Auf der 28. IT-Sicherheitskonferenz „RSA Conference“ in San Francisco wurde ein weiteres Mal deutlich, welche Signifikanz Cybersicherheit mittlerweile weltweit erreicht hat. Die jährlich stattfindende und weltweit führende Konferenz und Ausstellung für Informationssicherheit empfing auf der diesjährigen Veranstaltung, vom 4. bis zum 8.März, rund 42.500 Besucher und 700 Aussteller, die sich über aktuelle sowie zukünftige Themen und Anliegen der Sicherheit in Zeiten der global wachsenden Cyberbedrohungen austauschten. Als Experte für E-Mail-Sicherheit in der Cloud nahm Hornetsecurity auch dieses Jahr an der RSA teil und berichtet im folgenden Beitrag über die Highlights des ultimativen Marktplatzes für die neuesten Technologien und geballtes Know-How in der Cybersicherheit.

 

Ausnehmend diskutiert wurden bei der diesjährigen Konferenz die Auswirkungen von Gesetzgebungen, wie der DSGVO, auf die Cybersicherheitsbranche und ihr Einfluss auf Unternehmen weltweit. Auch das Thema Security Awareness rückte in den Mittelpunkt einiger Referenten: So ging beispielsweise Professor Emilee Rader von der Michigan State University in ihrer Präsentation „Folk Theories of Security & Privacy“ der Frage nach, in welcher Art und Weise Mitarbeiter Entscheidungen treffen, die die Sicherheit des Unternehmens betreffen und wie man ihnen helfen könnte, eine möglicherweise bessere Entscheidung zu wählen.

 

Vor allem waren viele der anwesenden Unternehmen daran interessiert, wie sich die Sicherheit in unserer digitalisierten Welt in nächster Zeit entwickelt wird. In einem interaktiven Vortrag musste sich das Publikum für Best Case- und Worst Case-Szenarien in einer Zukunft von Security und Privacy im Jahr 2025 entscheiden – Ziel war es hier, den Unternehmen ein Zuschneiden ihrer Strategie auf die wahrscheinlichsten Szenarien zu ermöglichen.

 

Einige Sessions zu den Top und Emerging Threats zeigten neben bereits bekannten Themen wie Ransomware as a Service auch neue Angriffe, speziell auf den Vektor DNS: Der oftmals als unveränderliches „Telefonbuch“ des Internets wahrgenommene Service bietet bei unzureichender Absicherung einen Angriffsvektor zur Umlenkung oder Veränderung von Datenströmen.
Passend zum internationalen Frauentag am 8.März, setzte die RSA Conference verstärkt auf das Thema „Women in IT“ mit speziellen Veranstaltungsangeboten und einer Plattform für diverse Initiativen.

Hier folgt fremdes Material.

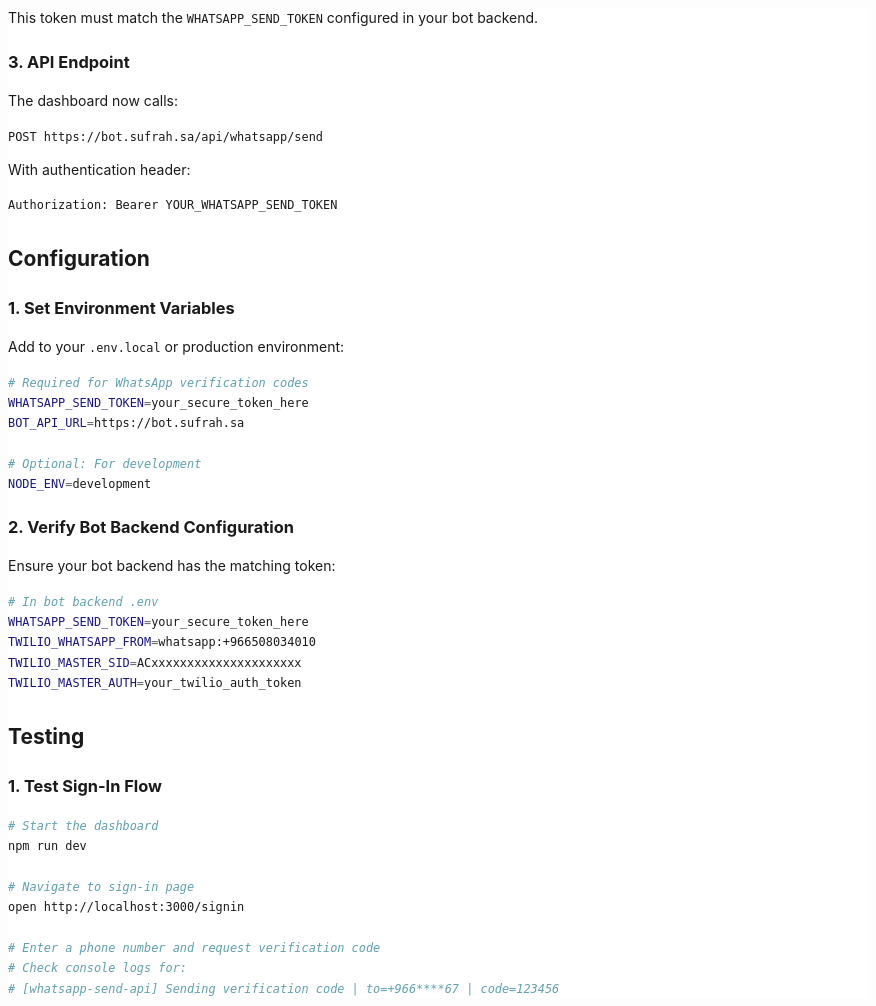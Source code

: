 This token must match the `WHATSAPP_SEND_TOKEN` configured in your bot backend.

### 3. API Endpoint

The dashboard now calls:
```
POST https://bot.sufrah.sa/api/whatsapp/send
```

With authentication header:
```
Authorization: Bearer YOUR_WHATSAPP_SEND_TOKEN
```

## Configuration

### 1. Set Environment Variables

Add to your `.env.local` or production environment:

```bash
# Required for WhatsApp verification codes
WHATSAPP_SEND_TOKEN=your_secure_token_here
BOT_API_URL=https://bot.sufrah.sa

# Optional: For development
NODE_ENV=development
```

### 2. Verify Bot Backend Configuration

Ensure your bot backend has the matching token:

```bash
# In bot backend .env
WHATSAPP_SEND_TOKEN=your_secure_token_here
TWILIO_WHATSAPP_FROM=whatsapp:+966508034010
TWILIO_MASTER_SID=ACxxxxxxxxxxxxxxxxxxxxx
TWILIO_MASTER_AUTH=your_twilio_auth_token
```

## Testing

### 1. Test Sign-In Flow

```bash
# Start the dashboard
npm run dev

# Navigate to sign-in page
open http://localhost:3000/signin

# Enter a phone number and request verification code
# Check console logs for:
# [whatsapp-send-api] Sending verification code | to=+966****67 | code=123456
```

Ein besonderes Highlight für Hornetsecurity war die Überreichung des „InfoSec Awards 2019” in der Kategorie Most Innovative SaaS/Cloud Security auf der RSA durch das Cyber Defense Magazine am 4.März.
„Cyberkriminalität stellt eine der größten Gefahren in unserer technisch und online orientierten Welt dar und ist ein Thema, welches uns alle betrifft – Die Bedrohung durch Cyberspionage, Erpressung und Cyberkriminalität im Internet ist nicht von der Hand zu weisen.

Diese Auszeichnung bedeutet für uns, dass wir auf dem richtigen Weg sind, Unternehmen vor den ansteigenden und sich stets weiterentwickelnden Cybergefahren zu schützen. Tagtäglich sehen wir die Menge an neuen, ausgeklügelten Cyberangriffen und genau das zeigt, dass wir den Kriminellen immer einen Schritt voraus sein müssen.“, so Daniel Hofmann, Geschäftsführer von Hornetsecurity.

 

Große und etablierte Konferenzen wie die RSA zeigen, dass wir im gemeinsamen Austausch viel erreichen können. Wir konnten uns ein Bild davon machen, was für Themen in Zukunft auf uns zukommen werden und sind sehr froh, mit unseren innovativen Technologien einen großen Beitrag zu mehr Sicherheit in der IT-Branche zu leisten.“, sagt Geschäftsführer Oliver Dehning abschließend.